A Look at the Final Beet Season.

Irish Rail
Venerable four wheel beet wagons are fully laden with freshly harvested sugar beet at Wellingtonbridge in December 2005. Exposed with Nikon F3T with 180mm lens on Fujichrome.

Between September and January Irish Rail moved sugar beet from a loading facility at Wellingtonbridge to a processing factory in Mallow county Cork. In the last beet season, six days a week Wellingtonbridge loaded six to seven trains.

This was Irish Rail’s most intensive freight operation and operated with a fleet of ancient looking four-wheel beet wagons.

Short sidings at Wellingtonbridge required the shunting of most laden trains.
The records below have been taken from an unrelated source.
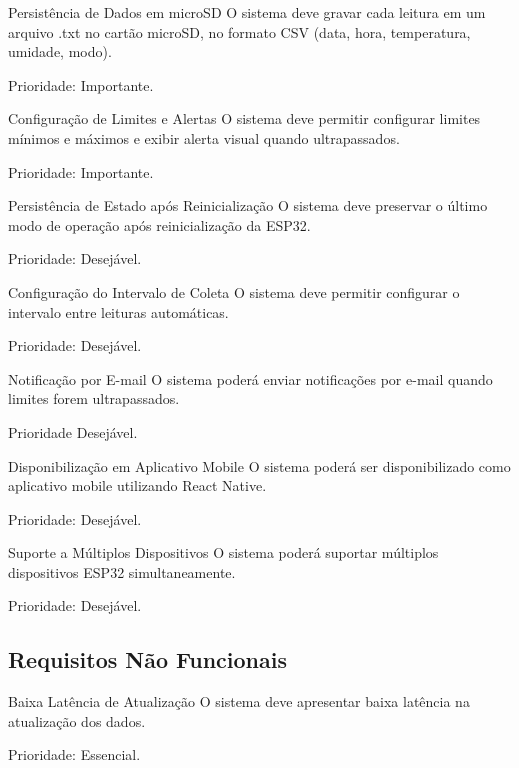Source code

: \begin{rfreq}{Persistência de Dados em microSD}
O sistema deve gravar cada leitura em um arquivo .txt no cartão microSD, no formato CSV (data, hora, temperatura, umidade, modo).

Prioridade: Importante.
\end{rfreq}

\begin{rfreq}{Configuração de Limites e Alertas}
O sistema deve permitir configurar limites mínimos e máximos e exibir alerta visual quando ultrapassados.

Prioridade:  Importante.
\end{rfreq}

\begin{rfreq}{Persistência de Estado após Reinicialização}
O sistema deve preservar o último modo de operação após reinicialização da ESP32.

Prioridade: Desejável.
\end{rfreq}

\begin{rfreq}{Configuração do Intervalo de Coleta}
O sistema deve permitir configurar o intervalo entre leituras automáticas.

Prioridade:  Desejável.
\end{rfreq}

\begin{rfreq}{Notificação por E-mail}
O sistema poderá enviar notificações por e-mail quando limites forem ultrapassados.

Prioridade Desejável.
\end{rfreq}

\begin{rfreq}{Disponibilização em Aplicativo Mobile}
O sistema poderá ser disponibilizado como aplicativo mobile utilizando React Native.

Prioridade: Desejável.
\end{rfreq}

\begin{rfreq}{Suporte a Múltiplos Dispositivos}
O sistema poderá suportar múltiplos dispositivos ESP32 simultaneamente.

Prioridade: Desejável.
\end{rfreq}
\subsection{Requisitos Não Funcionais}

\begin{nfreq}{Baixa Latência de Atualização}
O sistema deve apresentar baixa latência na atualização dos dados.

Prioridade:  Essencial.
\end{nfreq}

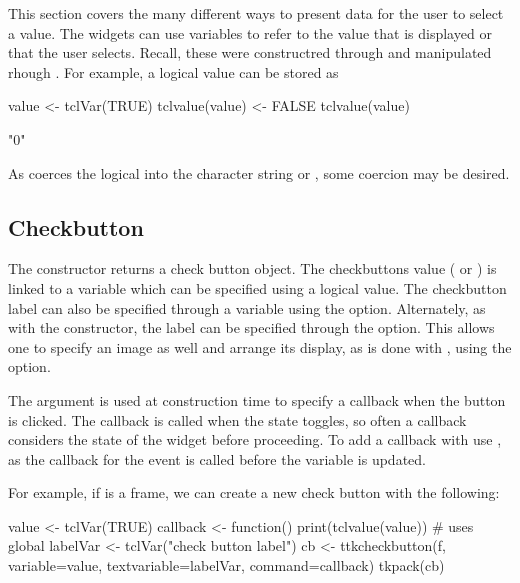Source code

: This section covers the many different ways to present data for the
user to select a value. The widgets can use \TCL\/ variables to refer
to the value that is displayed or that the user selects.  Recall,
these were constructred through  and manipulated
rhough .  For example, a logical value can be stored as
\begin{Schunk}
\begin{Sinput}
 value <- tclVar(TRUE)
 tclvalue(value) <- FALSE
 tclvalue(value)
\end{Sinput}
\begin{Soutput}
[1] "0"
\end{Soutput}
\end{Schunk}
As  coerces the logical into the  character string   or , some coercion may be desired.

\subsection{Checkbutton}
\label{sec:tcltk:checkboxes}

The  constructor returns a check button
object. The checkbuttons value ( or ) is linked
to a \TCL\/ variable which can be specified using a logical value.
The checkbutton label can also be specified through a \TCL\/ variable
using the  option.  Alternately,
as with the  constructor, the label can be specified
through the  option. This allows one to
specify an image as well and arrange its display, as is done with
, using the 
option.

The  argument is used at construction
time to specify a callback when the button is clicked. The callback is
called when the state toggles, so often a callback considers the state
of the widget before proceeding.  To add a callback with
 use , as the callback
for the event  is called before the variable is
updated.

For example, if  is a frame, we can create a new check button
with the following:

\begin{Schunk}
\begin{Sinput}
 value <- tclVar(TRUE)
 callback <- function() print(tclvalue(value))     # uses global
 labelVar <- tclVar("check button label")
 cb <- ttkcheckbutton(f, variable=value, 
                      textvariable=labelVar, command=callback)
 tkpack(cb)
\end{Sinput}
\end{Schunk}

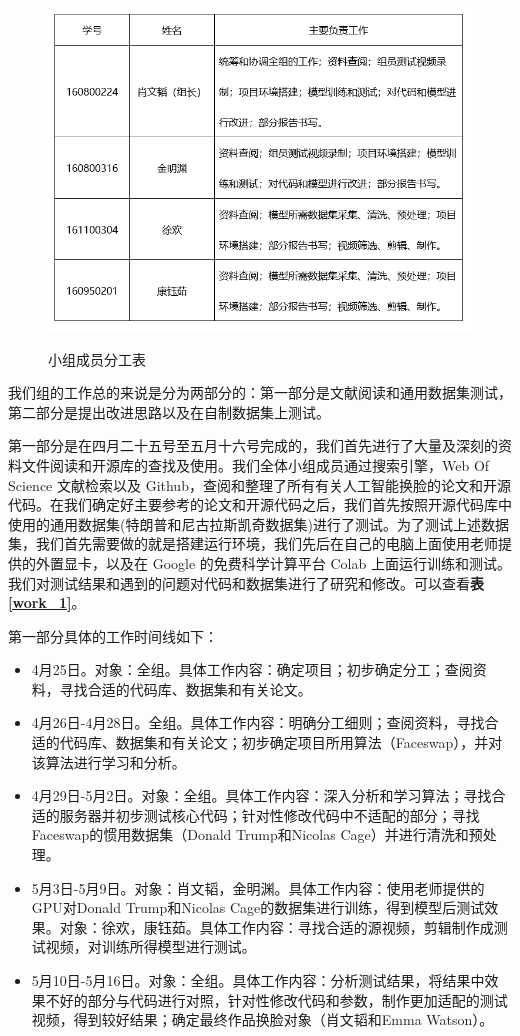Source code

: \begin{figure}[h!]
	\caption{小组成员分工表}
	\centering
	\includegraphics[width=\textwidth]{work_desc.png}
	\label{work_desc}
\end{figure}


我们组的工作总的来说是分为两部分的：第一部分是文献阅读和通用数据集测试，第二部分是提出改进思路以及在自制数据集上测试。

第一部分是在四月二十五号至五月十六号完成的，我们首先进行了大量及深刻的资料文件阅读和开源库的查找及使用。我们全体小组成员通过搜索引擎，Web Of Science 文献检索以及 Github，查阅和整理了所有有关人工智能换脸的论文和开源代码。在我们确定好主要参考的论文和开源代码之后，我们首先按照开源代码库中使用的通用数据集(特朗普和尼古拉斯凯奇数据集)进行了测试。为了测试上述数据集，我们首先需要做的就是搭建运行环境，我们先后在自己的电脑上面使用老师提供的外置显卡，以及在 Google 的免费科学计算平台 Colab 上面运行训练和测试。我们对测试结果和遇到的问题对代码和数据集进行了研究和修改。可以查看\textbf{表 \ref{work_1}}。


第一部分具体的工作时间线如下：

\begin{itemize}
	\item 4月25日。对象：全组。具体工作内容：确定项目；初步确定分工；查阅资料，寻找合适的代码库、数据集和有关论文。
	\item 4月26日-4月28日。全组。具体工作内容：明确分工细则；查阅资料，寻找合适的代码库、数据集和有关论文；初步确定项目所用算法（Faceswap），并对该算法进行学习和分析。
	\item 4月29日-5月2日。对象：全组。具体工作内容：深入分析和学习算法；寻找合适的服务器并初步测试核心代码；针对性修改代码中不适配的部分；寻找Faceswap的惯用数据集（Donald Trump和Nicolas Cage）并进行清洗和预处理。
	\item 5月3日-5月9日。对象：肖文韬，金明渊。具体工作内容：使用老师提供的GPU对Donald Trump和Nicolas Cage的数据集进行训练，得到模型后测试效果。对象：徐欢，康钰茹。具体工作内容：寻找合适的源视频，剪辑制作成测试视频，对训练所得模型进行测试。
	\item 5月10日-5月16日。对象：全组。具体工作内容：分析测试结果，将结果中效果不好的部分与代码进行对照，针对性修改代码和参数，制作更加适配的测试视频，得到较好结果；确定最终作品换脸对象（肖文韬和Emma Watson）。
\end{itemize}


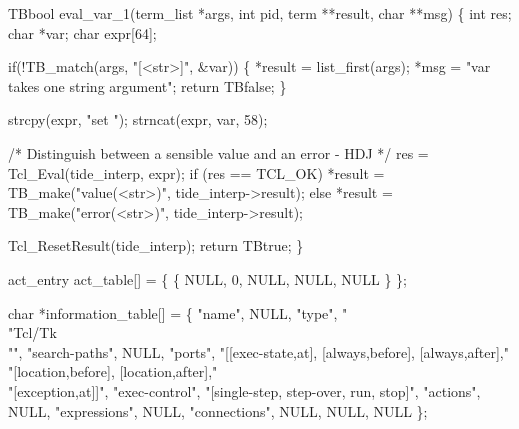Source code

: \nwenddocs{}\endmoddef\let\nwnotused=\nwoutput{}
TBbool eval_var_1(term_list *args, int pid, term **result, char **msg)
\{
  int  res;
  char *var;
  char expr[64];

  if(!TB_match(args, "[<str>]", &var)) \{
    *result = list_first(args);
    *msg = "var takes one string argument";
    return TBfalse;
  \}

  strcpy(expr, "set ");
  strncat(expr, var, 58);

  /* Distinguish between a sensible value and an error - HDJ */
  res = Tcl_Eval(tide_interp, expr);
  if (res == TCL_OK)
    *result = TB_make("value(<str>)", tide_interp->result);
  else
        *result = TB_make("error(<str>)", tide_interp->result);

  Tcl_ResetResult(tide_interp);
  return TBtrue;
\}
\nwendcode{}\nwdocspar


\nwenddocs{}\endmoddef
act_entry act_table[] =
\{ \{ NULL, 0, NULL, NULL, NULL \}
\};
\nwendcode{}\nwdocspar


\nwenddocs{}\endmoddef
char *information_table[] =
\{ "name",               NULL,
  "type",               "\\"Tcl/Tk\\"",
  "search-paths",       NULL,
  "ports",              "[[exec-state,at], [always,before], [always,after]," \\
                        "[location,before], [location,after]," \\
                        "[exception,at]]",
  "exec-control",       "[single-step, step-over, run, stop]",
  "actions",            NULL,
  "expressions",        NULL,
  "connections",        NULL,
  NULL,                 NULL
\};
\nwendcode{}\nwdocspar

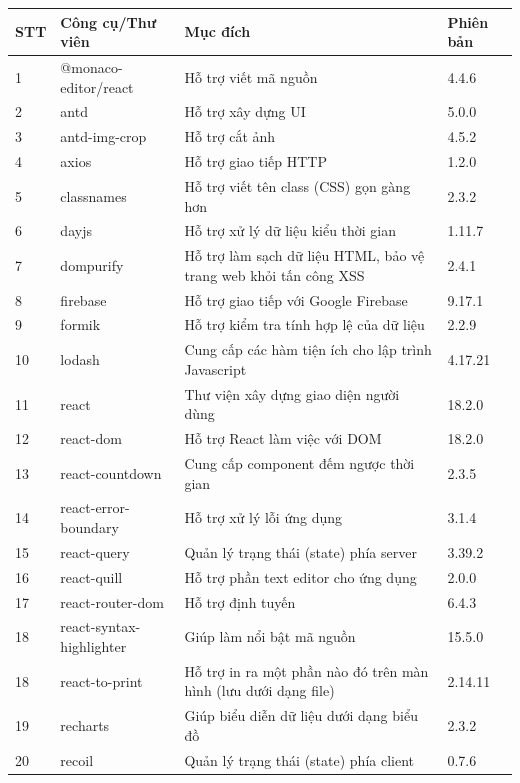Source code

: \documentclass[../DoAn.tex]{subfiles}
\begin{document}
\begin{longtable}{|p{}|p{}|p{}|p{}|}
\hline
\textbf{STT} & \textbf{Công cụ/Thư viên} & \textbf{Mục đích} & \textbf{Phiên bản}  \\ \hline
1 & @monaco-editor/react & Hỗ trợ viết mã nguồn & 4.4.6 \\ \hline
2 & antd & Hỗ trợ xây dựng UI & 5.0.0 \\ \hline
3 & antd-img-crop & Hỗ trợ cắt ảnh & 4.5.2 \\ \hline
4 & axios & Hỗ trợ giao tiếp HTTP & 1.2.0 \\ \hline
5 & classnames & Hỗ trợ viết tên class (CSS) gọn gàng hơn & 2.3.2 \\ \hline
6 & dayjs & Hỗ trợ xử lý dữ liệu kiểu thời gian & 1.11.7 \\ \hline
7 & dompurify & Hỗ trợ làm sạch dữ liệu HTML, bảo vệ trang web khỏi tấn công XSS & 2.4.1 \\ \hline
8 & firebase & Hỗ trợ giao tiếp với Google Firebase & 9.17.1 \\ \hline
9 & formik & Hỗ trợ kiểm tra tính hợp lệ của dữ liệu  & 2.2.9 \\ \hline
10 & lodash & Cung cấp các hàm tiện ích cho lập trình Javascript  & 4.17.21 \\ \hline
11 & react & Thư viện xây dựng giao diện người dùng & 18.2.0 \\ \hline
12 & react-dom & Hỗ trợ React làm việc với DOM & 18.2.0 \\ \hline
13 & react-countdown & Cung cấp component đếm ngược thời gian & 2.3.5 \\ \hline
14 & react-error-boundary & Hỗ trợ xử lý lỗi ứng dụng & 3.1.4 \\ \hline
15 & react-query & Quản lý trạng thái (state) phía server & 3.39.2 \\ \hline
16 & react-quill & Hỗ trợ phần text editor cho ứng dụng & 2.0.0 \\ \hline
17 & react-router-dom & Hỗ trợ định tuyến & 6.4.3 \\ \hline
18 & react-syntax-highlighter & Giúp làm nổi bật mã nguồn & 15.5.0 \\ \hline
18 & react-to-print & Hỗ trợ in ra một phần nào đó trên màn hình (lưu dưới dạng file) & 2.14.11 \\ \hline
19 & recharts & Giúp biểu diễn dữ liệu dưới dạng biểu đồ & 2.3.2 \\ \hline
20 & recoil & Quản lý trạng thái (state) phía client & 0.7.6 \\ \hline

\end{longtable}
\end{document}
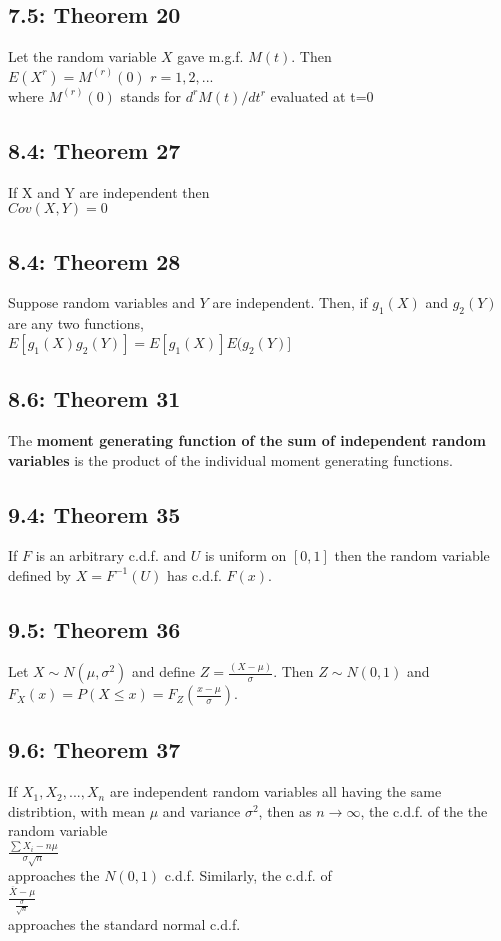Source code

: \documentclass[11pt]{article}
\begin{document}
	\subsection*{7.5: Theorem 20}
		Let the random variable $X$ gave m.g.f. $M(t)$. Then\\
		$ E(X^r)=M^{(r)}(0)$   $r=1,2,...$\\
		where $M^{(r)}(0)$ stands for $d^rM(t)/dt^r$ evaluated at t=0\\
		
	\subsection*{8.4: Theorem 27}
	If X and Y are independent then\\
	 $Cov(X,Y)=0$\\
	\subsection*{8.4: Theorem 28}
		Suppose random variables  and $Y$ are independent. Then, if $g_1(X)$ and $g_2(Y)$ are any two functions,\\
	$E[g_1(X)g_2(Y)] = E[g_1(X)]E(g_2(Y)]$	
	
	\subsection*{8.6: Theorem 31}
		The {\bf moment generating function of the sum of independent random variables} is the product of the individual moment generating functions.
		
	\subsection*{9.4: Theorem 35}
		If $F$ is an arbitrary c.d.f. and $U$ is uniform on $[0,1]$ then the random variable defined by $X=F^{-1}(U)$ has c.d.f. $F(x)$.
	
	\subsection*{9.5: Theorem 36}
		Let $X \sim N(\mu,\sigma^2)$ and define $Z=\frac{(X-\mu)}{\sigma}$. Then $Z\sim N(0,1)$ and\\
		$F_X(x)=P(X\leq x) = F_Z(\frac{x-\mu}{\sigma})$.
	
	\subsection*{9.6: Theorem 37}
		If $X_1,X_2,...,X_n$ are independent random variables all having the same distribtion, with mean $\mu$ and variance $\sigma^2$, then as $n \rightarrow \infty$, the c.d.f. of the the random variable \\
		$\frac{\sum X_i-n\mu}{\sigma\sqrt{n}}$\\
		approaches the $N(0,1)$ c.d.f. Similarly, the c.d.f. of\\
		$\frac{\overline{X}-\mu}{\frac{\sigma}{\sqrt{n}}}$\\
		approaches the standard normal c.d.f.
	
\end{document}
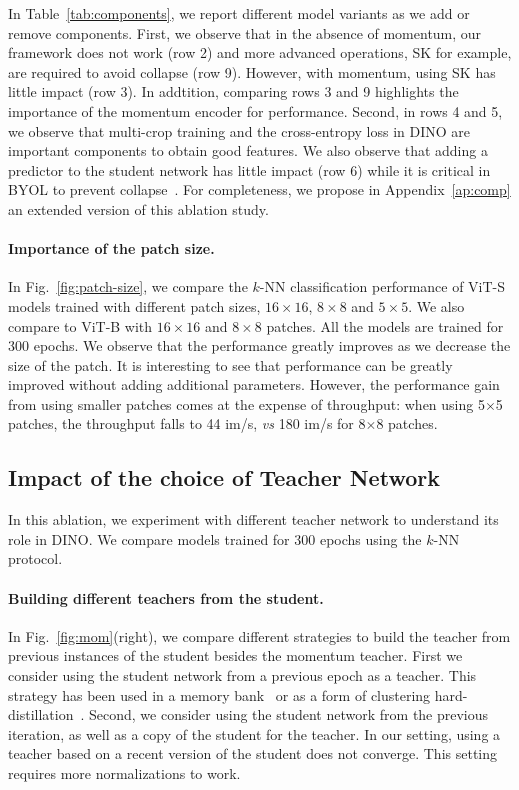 In Table~\ref{tab:components}, we report different model variants as we add or remove components. First, we observe that in the absence of momentum, our framework does not work (row \textcolor{darkF7E0D5}{2}) and more advanced operations, SK for example, are required to avoid collapse (row \textcolor{darkF7E0D5}{9}).
However, with momentum, using SK has little impact (row \textcolor{darkF7E0D5}{3}).
In addtition, comparing rows \textcolor{darkF7E0D5}{3} and \textcolor{darkF7E0D5}{9} highlights the importance of the momentum encoder for performance. Second, in rows \textcolor{darkF7E0D5}{4} and \textcolor{darkF7E0D5}{5}, we observe that multi-crop training and the cross-entropy loss in DINO are important components to obtain good features. We also observe that adding a predictor to the student network has little impact (row \textcolor{darkF7E0D5}{6}) while it is critical in BYOL to prevent collapse~\cite{chen2020exploring,grill2020bootstrap}. For completeness, we propose in Appendix~\ref{ap:comp} an extended version of this ablation study.

\paragraph{Importance of the patch size.} In Fig.~\ref{fig:patch-size}, we compare the $k$-NN classification performance of ViT-S models trained with different patch sizes, $16\times 16$, $8\times 8$ and $5\times 5$. We also compare to ViT-B with $16 \times 16$ and $8\times 8$ patches. All the models are trained for 300 epochs. We observe that the performance greatly improves as we decrease the size of the patch. It is interesting to see that performance can be greatly improved without adding additional parameters. However, the performance gain from using smaller patches comes at the expense of throughput: when using 5$\times$5 patches, the throughput falls to 44 im/s, \emph{vs} 180 im/s for 8$\times$8 patches.

\subsection{Impact of the choice of Teacher Network}
\label{sec:teacher}
In this ablation, we experiment with different teacher network to understand its role in DINO. We compare models trained for $300$ epochs using the $k$-NN protocol.

\paragraph{Building different teachers from the student.} In Fig.~\ref{fig:mom}(right), we compare different strategies to build the teacher from previous instances of the student besides the momentum teacher. First we consider using the student network from a previous epoch as a teacher. This strategy has been used in a memory bank~\cite{wu2018unsupervised} or as a form of clustering hard-distillation~\cite{caron2018deep,asano2019self,chen2020unsupervised}. Second, we consider using the student network from the previous iteration, as well as a copy of the student for the teacher. In our setting, using a teacher based on a recent version of the student does not converge. This setting requires more normalizations to work.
On this frosty clear autumn afternoon, I made a variety of images on Fujichrome with my Nikon F3T to capture the atmosphere of this operation.

What sticks in my mind were the background sounds of conveyors dumping freshly harvested beet into the old wagons and the signal cabin with its mechanical signals and Victorian-era electric staff machine and bells. The scene is all quiet today.

Irish Rail locomotive 072 (built by General Motors in La Grange, Illinois.) shunts sugar beet wagons to assemble a train destined for Mallow.
Irish Rail locomotive 072 (built by General Motors in La Grange, Illinois.) shunts sugar beet wagons to assemble a train destined for Mallow. The loading equipment is behind the engine.
Irish Rail 072 during shunting maneuvers at Wellingtonbridge.
Irish Rail 072 during shunting maneuvers at Wellingtonbridge.
The short four-wheel wagons made for uniform looking trains. Cross-lit these offer a 'picket fence' look that I've always found appealing in railway image.
The short four-wheel wagons made for uniform looking trains. Cross lighting these wagons offered a ‘picket fence’ effect that I’ve always found appealing in railway images.

The beat is dead, long live the beat!